Major Label Backed Songl Service Launches In Australia

Australia has another major player in the streaming music space in Songl -- a service jointly-owned by the local affiliates of Universal Music, Sony Music and the radio network Southern Cross Austereo.

Songl’s “premium” tier is priced at Australian $12.99 ($13.50) per month – comparable with its rivals – with the offer of a free one-month trial. There’s also an ad-funded “Songl Free” tier.

According to Songl, its music catalog exceeds "100,000” artists and the number of available tracks is in the “millions,” and growing. The service boasts music from artists signed to Universal Music, EMI Music and Sony Music. According to Mark Shaw, CEO of Songl parent Digital Music Distribution (DMD), Warner Music content has also been licensed.

Songl features automatic syncing across online, social media, mobile and iPads devices, and a video-streaming function.

There’s also representation with various independent labels, though this subject is a sore point with the wider indie community.

Songl has been a long time in coming. It soft-launched in October 2011 and until recently had been in closed beta.

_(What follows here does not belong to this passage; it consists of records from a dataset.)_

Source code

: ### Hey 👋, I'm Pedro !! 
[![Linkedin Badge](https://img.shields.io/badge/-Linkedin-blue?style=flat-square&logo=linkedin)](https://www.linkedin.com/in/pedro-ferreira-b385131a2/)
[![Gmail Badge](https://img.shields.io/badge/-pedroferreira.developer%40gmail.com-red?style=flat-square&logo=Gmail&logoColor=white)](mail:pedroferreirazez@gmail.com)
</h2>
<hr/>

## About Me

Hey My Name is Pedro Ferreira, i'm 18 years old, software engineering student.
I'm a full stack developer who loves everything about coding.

In the 18 months since, the streaming market here has truly taken off.

JB Hi Fi’s “Now” service opened for business in late 2011, triggering an avalanche of newcomers. Currently, some 30 digital music services operate Down Under including international brands Spotify, Deezer, Rdio, Rara and Pandora.

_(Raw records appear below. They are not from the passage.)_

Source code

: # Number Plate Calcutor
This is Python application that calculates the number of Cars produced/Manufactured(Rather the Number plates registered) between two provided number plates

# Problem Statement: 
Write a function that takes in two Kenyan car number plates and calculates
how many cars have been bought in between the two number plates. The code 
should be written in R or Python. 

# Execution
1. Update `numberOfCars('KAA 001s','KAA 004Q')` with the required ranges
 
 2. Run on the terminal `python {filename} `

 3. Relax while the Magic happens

Australia’s nascent streaming space “requires a bit of time, the numbers around streaming are pretty small at the moment,” Shaw tells Billboard.biz, “but with the firepower we have behind us and the product we’re bringing to market, and the way we’re approaching it, we’re really enthusiastic about the growth potential. We think we can get some really good traction sooner rather than later.” Shaw says Songl will make a big play to “educate” Australians on the streaming music market.

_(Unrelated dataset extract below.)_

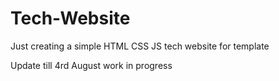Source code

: # Tech-Website

Just creating a simple HTML CSS JS tech website for template 


Update till 4rd August work in progress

Songl Owners DMD Appoint Mark Shaw as CEO Ahead of Australian Launch

Merlin, however, is not impressed with Thursday's commercial launch. The global rights agency for independents hasn’t reached a licensing deal with Songl for its members.

"Merlin tried to have a discussion with the major label proprietors of Songl to license our music, but they simply haven't bothered to do so,” Charles Caldas, CEO of Merlin, tells Billboard.biz.

“As a result," notes the London-based exec, "Australian consumers are seeing the launch today of an inherently inferior product to the subscription services in the market that have worked with us to make sure their subscribers have a properly comprehensive music offering; including Rdio, Spotify, JB Now and Deezer.

Merlin has equity in Spotify alongside its major label competitors, but no such arrangement with Songl.  Some independent label reps who spoke to Billboard.biz are concerned about the major labels behaving as competitors in the retail space.

“Why anyone would pay good money to subscribe to a service that doesn't include some of the leading artists in the world, including Adele, Nick Cave, The Lumineers, the XX, Grizzly Bear and hundreds of thousands of other tracks by independent artists, which are available on the existing digital services, is beyond me,” Caldas says of Songl. “In other words....spending anything on this service is a simple waste of money.”

Songl was presented at a function today in central Sydney, a week after going live.